Segment Start: Study material

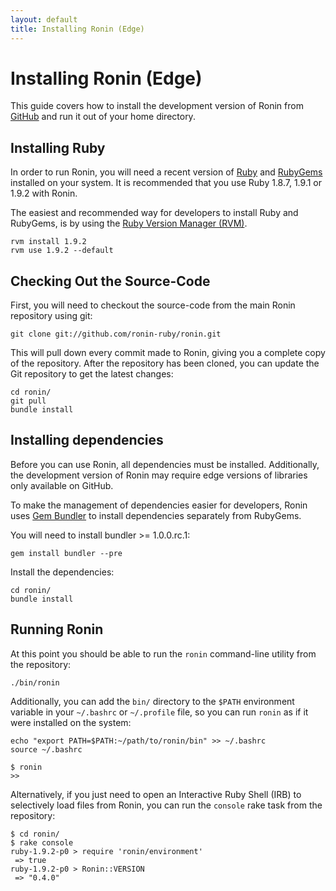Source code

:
 ```yaml
---
layout: default
title: Installing Ronin (Edge)
---
```


# Installing Ronin (Edge)

This guide covers how to install the development version of Ronin from
[GitHub](http://github.com/ronin-ruby/ronin/) and run it out of your
home directory.

## Installing Ruby

In order to run Ronin, you will need a recent version of
[Ruby](http://www.ruby-lang.org/) and [RubyGems](http://rubygems.org/)
installed on your system. It is recommended that you use Ruby 1.8.7, 1.9.1
or 1.9.2 with Ronin.

The easiest and recommended way for developers to install Ruby and RubyGems,
is by using the [Ruby Version Manager (RVM)](http://rvm.beginrescueend.com/).

    rvm install 1.9.2
    rvm use 1.9.2 --default

## Checking Out the Source-Code

First, you will need to checkout the source-code from the main Ronin
repository using git:

    git clone git://github.com/ronin-ruby/ronin.git

This will pull down every commit made to Ronin, giving you a complete copy of
the repository. After the repository has been cloned, you can update the Git
repository to get the latest changes:

    cd ronin/
    git pull
    bundle install

## Installing dependencies

Before you can use Ronin, all dependencies must be installed. Additionally, the
development version of Ronin may require edge versions of libraries
only available on GitHub.

To make the management of dependencies easier for developers, Ronin uses
[Gem Bundler](http://gembundler.com/) to install dependencies separately from
RubyGems.

You will need to install bundler >= 1.0.0.rc.1:

    gem install bundler --pre

Install the dependencies:

    cd ronin/
    bundle install

## Running Ronin

At this point you should be able to run the `ronin` command-line utility
from the repository:

    ./bin/ronin

Additionally, you can add the `bin/` directory to the `$PATH`
environment variable in your `~/.bashrc` or `~/.profile` file, so you can run
`ronin` as if it were installed on the system:

    echo "export PATH=$PATH:~/path/to/ronin/bin" >> ~/.bashrc
    source ~/.bashrc

    $ ronin
    >>

Alternatively, if you just need to open an Interactive Ruby Shell (IRB) to
selectively load files from Ronin, you can run the `console` rake task
from the repository:

    $ cd ronin/
    $ rake console
    ruby-1.9.2-p0 > require 'ronin/environment'
     => true
    ruby-1.9.2-p0 > Ronin::VERSION
     => "0.4.0"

Segment End: Study material

» **Exercise description**
Where the listing above has a line with "This guide covers", start there, and output every line exactly through the line with "installed on your", which is also included.

» **Task output**
This guide covers how to install the development version of Ronin from
[GitHub](http://github.com/ronin-ruby/ronin/) and run it out of your
home directory.

## Installing Ruby

In order to run Ronin, you will need a recent version of
[Ruby](http://www.ruby-lang.org/) and [RubyGems](http://rubygems.org/)
installed on your system. It is recommended that you use Ruby 1.8.7, 1.9.1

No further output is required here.